WHAT TO PRODUCE => Each line of the entries below that holds "commit" is needed, copied in full.

EXTRACTED DATA =>
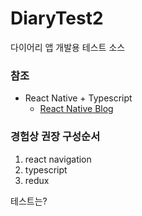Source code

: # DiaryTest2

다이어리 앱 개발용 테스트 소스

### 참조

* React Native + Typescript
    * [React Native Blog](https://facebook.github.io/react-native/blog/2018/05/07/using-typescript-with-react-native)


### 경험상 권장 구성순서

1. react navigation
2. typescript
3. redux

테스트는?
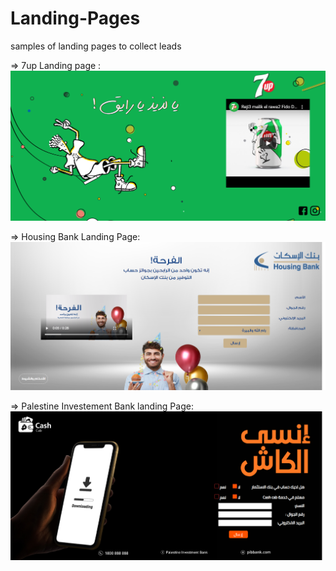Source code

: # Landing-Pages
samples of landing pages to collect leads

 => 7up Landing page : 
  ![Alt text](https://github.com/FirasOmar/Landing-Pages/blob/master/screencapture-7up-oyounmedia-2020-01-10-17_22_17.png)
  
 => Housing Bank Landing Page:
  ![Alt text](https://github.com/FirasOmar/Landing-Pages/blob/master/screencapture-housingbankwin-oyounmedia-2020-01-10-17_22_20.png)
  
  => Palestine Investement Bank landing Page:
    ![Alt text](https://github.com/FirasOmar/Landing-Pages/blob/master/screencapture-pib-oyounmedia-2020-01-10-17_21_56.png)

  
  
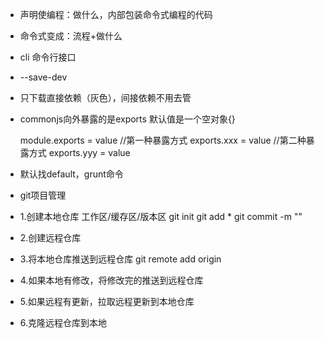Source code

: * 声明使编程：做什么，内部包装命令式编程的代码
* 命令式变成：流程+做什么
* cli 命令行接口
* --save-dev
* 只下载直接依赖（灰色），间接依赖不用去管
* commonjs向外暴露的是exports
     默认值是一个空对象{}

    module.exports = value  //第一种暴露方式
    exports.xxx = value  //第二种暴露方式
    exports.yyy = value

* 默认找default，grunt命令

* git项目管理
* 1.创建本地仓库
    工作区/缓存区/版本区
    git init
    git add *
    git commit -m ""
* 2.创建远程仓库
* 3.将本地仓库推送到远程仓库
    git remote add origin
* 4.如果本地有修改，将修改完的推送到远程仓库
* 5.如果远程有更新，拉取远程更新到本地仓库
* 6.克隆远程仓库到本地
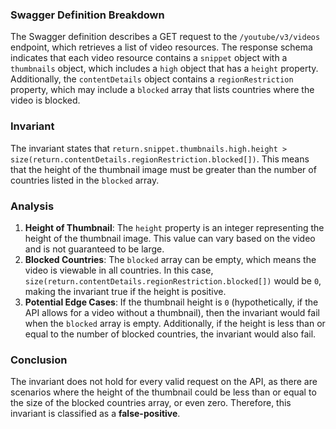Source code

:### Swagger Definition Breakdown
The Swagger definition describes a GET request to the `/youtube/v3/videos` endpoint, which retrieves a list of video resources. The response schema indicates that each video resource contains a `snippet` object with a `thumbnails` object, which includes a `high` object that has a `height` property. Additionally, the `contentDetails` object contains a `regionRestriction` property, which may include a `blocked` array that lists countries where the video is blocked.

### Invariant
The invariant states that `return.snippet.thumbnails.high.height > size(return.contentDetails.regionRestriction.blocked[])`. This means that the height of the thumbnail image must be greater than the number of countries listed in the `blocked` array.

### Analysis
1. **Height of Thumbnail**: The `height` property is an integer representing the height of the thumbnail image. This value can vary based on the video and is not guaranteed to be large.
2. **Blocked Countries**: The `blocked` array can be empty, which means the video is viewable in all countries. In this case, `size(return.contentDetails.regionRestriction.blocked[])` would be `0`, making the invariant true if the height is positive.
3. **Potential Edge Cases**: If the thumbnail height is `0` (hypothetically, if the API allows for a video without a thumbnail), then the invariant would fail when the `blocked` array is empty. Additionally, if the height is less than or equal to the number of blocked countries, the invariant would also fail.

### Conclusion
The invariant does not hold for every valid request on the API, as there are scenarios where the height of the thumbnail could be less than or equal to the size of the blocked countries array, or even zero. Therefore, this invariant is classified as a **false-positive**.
==
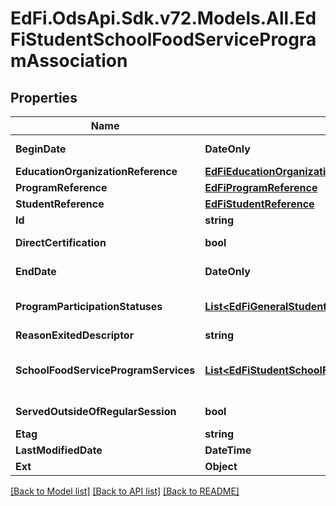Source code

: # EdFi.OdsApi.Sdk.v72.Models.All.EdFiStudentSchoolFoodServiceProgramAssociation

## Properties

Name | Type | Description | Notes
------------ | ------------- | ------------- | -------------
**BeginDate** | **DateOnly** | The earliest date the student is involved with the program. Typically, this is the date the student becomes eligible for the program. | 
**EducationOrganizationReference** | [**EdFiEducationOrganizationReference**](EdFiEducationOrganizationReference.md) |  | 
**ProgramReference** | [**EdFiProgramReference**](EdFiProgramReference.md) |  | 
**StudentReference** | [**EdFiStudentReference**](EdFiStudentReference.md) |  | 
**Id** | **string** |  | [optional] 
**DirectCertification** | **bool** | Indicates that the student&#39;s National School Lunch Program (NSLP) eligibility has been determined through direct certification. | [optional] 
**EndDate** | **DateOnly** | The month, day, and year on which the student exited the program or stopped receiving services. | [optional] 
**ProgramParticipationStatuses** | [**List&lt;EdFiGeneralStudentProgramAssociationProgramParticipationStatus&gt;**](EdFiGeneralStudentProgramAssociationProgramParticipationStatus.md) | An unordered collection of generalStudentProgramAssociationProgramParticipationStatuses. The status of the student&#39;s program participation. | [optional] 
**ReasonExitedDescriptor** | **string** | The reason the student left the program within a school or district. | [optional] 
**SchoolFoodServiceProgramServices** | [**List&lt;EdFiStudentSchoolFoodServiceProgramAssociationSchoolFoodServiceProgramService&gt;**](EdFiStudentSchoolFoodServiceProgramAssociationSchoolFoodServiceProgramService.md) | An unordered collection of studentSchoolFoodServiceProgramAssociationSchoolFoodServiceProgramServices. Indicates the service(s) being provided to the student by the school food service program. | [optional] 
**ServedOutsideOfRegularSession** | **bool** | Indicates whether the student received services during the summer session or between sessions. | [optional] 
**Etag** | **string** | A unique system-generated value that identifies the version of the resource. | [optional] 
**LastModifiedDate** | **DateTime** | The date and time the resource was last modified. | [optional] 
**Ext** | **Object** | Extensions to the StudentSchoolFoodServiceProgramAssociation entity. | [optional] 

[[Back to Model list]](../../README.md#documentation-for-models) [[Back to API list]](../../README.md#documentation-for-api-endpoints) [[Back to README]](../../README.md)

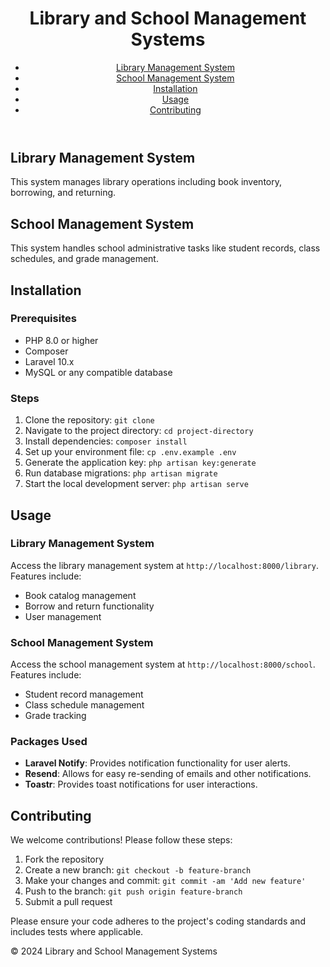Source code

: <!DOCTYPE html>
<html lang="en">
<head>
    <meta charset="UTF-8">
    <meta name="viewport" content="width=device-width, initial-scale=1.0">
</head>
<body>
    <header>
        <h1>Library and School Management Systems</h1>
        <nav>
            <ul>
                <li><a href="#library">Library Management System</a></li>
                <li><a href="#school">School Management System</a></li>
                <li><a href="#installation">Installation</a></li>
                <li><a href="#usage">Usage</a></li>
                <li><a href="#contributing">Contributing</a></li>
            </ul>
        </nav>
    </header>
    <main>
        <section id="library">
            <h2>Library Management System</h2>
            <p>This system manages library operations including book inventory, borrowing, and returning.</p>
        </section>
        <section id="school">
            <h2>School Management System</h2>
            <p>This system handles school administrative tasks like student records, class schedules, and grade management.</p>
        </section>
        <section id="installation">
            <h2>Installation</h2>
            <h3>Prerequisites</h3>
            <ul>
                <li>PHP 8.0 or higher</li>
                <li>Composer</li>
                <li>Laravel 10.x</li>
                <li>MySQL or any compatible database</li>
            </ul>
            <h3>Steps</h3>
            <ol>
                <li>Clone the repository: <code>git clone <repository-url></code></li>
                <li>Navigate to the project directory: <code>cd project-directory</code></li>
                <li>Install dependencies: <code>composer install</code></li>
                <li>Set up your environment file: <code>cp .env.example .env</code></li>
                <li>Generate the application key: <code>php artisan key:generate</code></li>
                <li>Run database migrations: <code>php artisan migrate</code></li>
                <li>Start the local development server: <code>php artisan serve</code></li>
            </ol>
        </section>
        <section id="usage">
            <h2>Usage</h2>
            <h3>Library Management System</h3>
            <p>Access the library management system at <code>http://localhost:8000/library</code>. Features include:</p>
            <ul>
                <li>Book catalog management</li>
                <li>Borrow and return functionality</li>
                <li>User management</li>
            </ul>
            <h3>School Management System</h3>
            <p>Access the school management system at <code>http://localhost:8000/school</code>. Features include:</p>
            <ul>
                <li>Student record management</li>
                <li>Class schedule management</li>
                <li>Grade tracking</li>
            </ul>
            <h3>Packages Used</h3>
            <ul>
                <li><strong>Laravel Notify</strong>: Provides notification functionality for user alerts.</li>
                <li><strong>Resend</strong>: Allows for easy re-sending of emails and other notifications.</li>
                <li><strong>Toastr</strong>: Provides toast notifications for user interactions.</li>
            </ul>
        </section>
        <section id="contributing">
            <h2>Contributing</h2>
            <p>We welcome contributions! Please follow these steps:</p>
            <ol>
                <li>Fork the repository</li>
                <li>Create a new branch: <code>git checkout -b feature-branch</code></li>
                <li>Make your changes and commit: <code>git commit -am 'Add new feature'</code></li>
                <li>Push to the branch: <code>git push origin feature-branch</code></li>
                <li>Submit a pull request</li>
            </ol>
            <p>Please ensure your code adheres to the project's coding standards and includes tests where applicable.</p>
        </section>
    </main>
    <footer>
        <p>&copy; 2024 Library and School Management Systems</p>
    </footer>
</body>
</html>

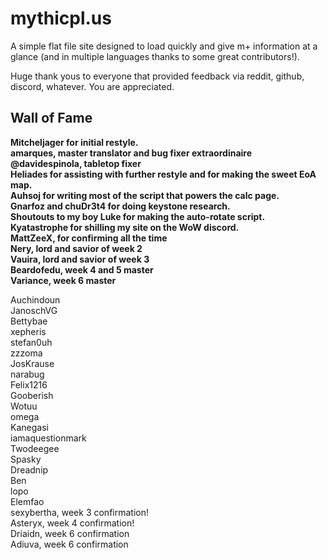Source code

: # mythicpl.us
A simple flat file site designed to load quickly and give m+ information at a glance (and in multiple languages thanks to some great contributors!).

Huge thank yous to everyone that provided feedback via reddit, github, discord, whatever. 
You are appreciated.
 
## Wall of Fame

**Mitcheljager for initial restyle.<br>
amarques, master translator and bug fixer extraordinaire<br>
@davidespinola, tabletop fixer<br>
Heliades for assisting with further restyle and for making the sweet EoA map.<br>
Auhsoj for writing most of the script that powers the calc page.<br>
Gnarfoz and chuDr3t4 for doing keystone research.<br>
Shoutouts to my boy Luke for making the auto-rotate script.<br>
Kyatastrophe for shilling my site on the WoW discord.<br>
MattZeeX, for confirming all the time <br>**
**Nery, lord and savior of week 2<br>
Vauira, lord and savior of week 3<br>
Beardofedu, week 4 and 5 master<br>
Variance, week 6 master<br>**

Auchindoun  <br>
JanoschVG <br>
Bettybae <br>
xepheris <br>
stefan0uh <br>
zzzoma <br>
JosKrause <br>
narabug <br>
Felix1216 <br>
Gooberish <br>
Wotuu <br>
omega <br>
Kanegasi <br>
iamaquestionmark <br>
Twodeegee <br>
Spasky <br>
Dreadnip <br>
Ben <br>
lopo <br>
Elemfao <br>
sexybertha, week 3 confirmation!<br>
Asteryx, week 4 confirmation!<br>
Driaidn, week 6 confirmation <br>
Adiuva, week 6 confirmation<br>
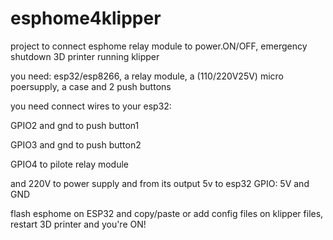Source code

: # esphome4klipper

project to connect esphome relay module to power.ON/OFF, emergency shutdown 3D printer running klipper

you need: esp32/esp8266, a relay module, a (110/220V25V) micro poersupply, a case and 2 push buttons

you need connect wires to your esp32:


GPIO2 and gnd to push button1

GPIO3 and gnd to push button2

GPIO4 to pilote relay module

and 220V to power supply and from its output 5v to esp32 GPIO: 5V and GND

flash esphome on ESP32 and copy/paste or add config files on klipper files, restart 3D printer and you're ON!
==
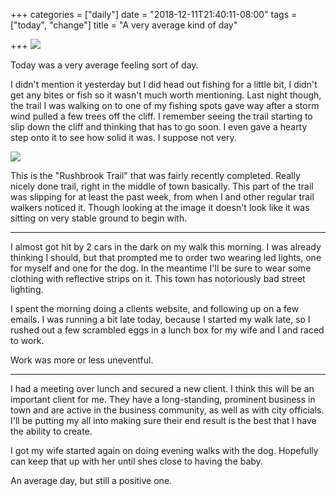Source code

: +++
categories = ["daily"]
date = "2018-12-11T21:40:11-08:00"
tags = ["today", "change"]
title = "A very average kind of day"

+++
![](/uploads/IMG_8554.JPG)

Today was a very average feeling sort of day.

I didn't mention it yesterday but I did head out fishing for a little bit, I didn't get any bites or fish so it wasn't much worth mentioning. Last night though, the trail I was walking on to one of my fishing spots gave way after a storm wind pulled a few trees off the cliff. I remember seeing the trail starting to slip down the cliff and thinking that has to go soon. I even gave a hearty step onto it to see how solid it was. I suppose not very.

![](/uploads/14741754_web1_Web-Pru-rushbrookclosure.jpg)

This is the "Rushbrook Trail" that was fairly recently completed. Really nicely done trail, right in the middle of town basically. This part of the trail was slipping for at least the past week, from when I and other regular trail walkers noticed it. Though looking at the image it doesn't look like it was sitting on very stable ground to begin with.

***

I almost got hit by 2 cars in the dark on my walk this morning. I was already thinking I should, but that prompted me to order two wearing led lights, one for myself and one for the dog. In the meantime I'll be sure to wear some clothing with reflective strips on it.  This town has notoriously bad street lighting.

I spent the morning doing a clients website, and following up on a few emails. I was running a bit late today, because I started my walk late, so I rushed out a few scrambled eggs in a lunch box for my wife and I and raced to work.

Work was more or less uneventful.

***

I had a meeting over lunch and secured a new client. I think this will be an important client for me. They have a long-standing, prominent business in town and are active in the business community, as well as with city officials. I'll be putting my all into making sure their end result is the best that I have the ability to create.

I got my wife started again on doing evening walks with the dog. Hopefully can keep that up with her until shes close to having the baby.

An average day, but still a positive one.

TASK OUTPUT =>
    git commit -m ""
                <li>Make your changes and commit: <code>git commit -am 'Add new feature'</code></li>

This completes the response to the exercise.